*Try it*. Could you find every line in the records below that contains the word "frametitle" and copy it?

Top of Records shown

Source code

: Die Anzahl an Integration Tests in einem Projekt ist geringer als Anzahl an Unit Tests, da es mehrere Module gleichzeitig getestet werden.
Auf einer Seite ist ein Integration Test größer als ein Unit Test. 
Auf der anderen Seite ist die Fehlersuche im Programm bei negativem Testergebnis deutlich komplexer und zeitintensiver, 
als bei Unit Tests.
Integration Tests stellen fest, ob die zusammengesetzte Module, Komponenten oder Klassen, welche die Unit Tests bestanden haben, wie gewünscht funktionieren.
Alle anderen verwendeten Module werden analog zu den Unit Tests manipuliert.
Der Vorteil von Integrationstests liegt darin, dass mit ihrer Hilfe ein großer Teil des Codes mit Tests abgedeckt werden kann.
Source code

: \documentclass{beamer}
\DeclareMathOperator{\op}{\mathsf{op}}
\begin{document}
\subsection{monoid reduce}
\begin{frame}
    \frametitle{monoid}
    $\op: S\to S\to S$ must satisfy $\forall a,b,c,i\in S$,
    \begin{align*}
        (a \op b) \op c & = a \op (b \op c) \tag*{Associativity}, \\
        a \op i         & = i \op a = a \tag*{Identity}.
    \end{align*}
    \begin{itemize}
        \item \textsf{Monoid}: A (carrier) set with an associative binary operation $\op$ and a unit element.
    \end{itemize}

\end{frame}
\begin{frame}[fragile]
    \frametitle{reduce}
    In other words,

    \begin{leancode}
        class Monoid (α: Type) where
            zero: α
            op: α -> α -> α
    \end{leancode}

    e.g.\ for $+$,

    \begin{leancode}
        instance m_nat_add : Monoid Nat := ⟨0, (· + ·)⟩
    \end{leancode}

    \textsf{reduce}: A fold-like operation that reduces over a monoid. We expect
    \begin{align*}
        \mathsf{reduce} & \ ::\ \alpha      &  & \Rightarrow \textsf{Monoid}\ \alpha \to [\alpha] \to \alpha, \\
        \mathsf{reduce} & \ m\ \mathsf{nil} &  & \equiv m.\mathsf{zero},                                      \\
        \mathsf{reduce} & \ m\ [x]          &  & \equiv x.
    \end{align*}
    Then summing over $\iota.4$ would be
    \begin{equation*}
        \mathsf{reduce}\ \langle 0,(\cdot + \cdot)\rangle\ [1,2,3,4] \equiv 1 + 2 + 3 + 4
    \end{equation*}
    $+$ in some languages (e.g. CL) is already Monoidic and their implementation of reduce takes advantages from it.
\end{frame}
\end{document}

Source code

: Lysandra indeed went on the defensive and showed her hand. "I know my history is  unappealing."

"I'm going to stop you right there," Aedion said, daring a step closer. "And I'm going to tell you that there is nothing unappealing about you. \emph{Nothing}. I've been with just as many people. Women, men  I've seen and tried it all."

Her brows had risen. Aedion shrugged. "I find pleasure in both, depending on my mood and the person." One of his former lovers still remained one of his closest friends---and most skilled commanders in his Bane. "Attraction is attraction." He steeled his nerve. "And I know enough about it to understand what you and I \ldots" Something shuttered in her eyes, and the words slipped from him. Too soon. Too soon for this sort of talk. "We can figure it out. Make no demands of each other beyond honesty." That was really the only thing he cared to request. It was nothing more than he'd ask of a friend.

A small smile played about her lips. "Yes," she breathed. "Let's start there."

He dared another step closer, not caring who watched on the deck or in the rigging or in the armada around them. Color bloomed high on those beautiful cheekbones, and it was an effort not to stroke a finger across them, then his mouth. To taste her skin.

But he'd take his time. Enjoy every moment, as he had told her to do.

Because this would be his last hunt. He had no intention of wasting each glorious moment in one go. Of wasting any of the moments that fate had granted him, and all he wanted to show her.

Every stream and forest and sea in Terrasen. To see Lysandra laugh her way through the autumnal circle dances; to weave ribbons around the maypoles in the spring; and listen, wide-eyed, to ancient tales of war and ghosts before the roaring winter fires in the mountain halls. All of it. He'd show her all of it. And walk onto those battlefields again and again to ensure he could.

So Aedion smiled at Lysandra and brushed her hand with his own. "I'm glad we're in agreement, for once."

Bottom of Records shown

*Expected answer*.
    \frametitle{monoid}
    \frametitle{reduce}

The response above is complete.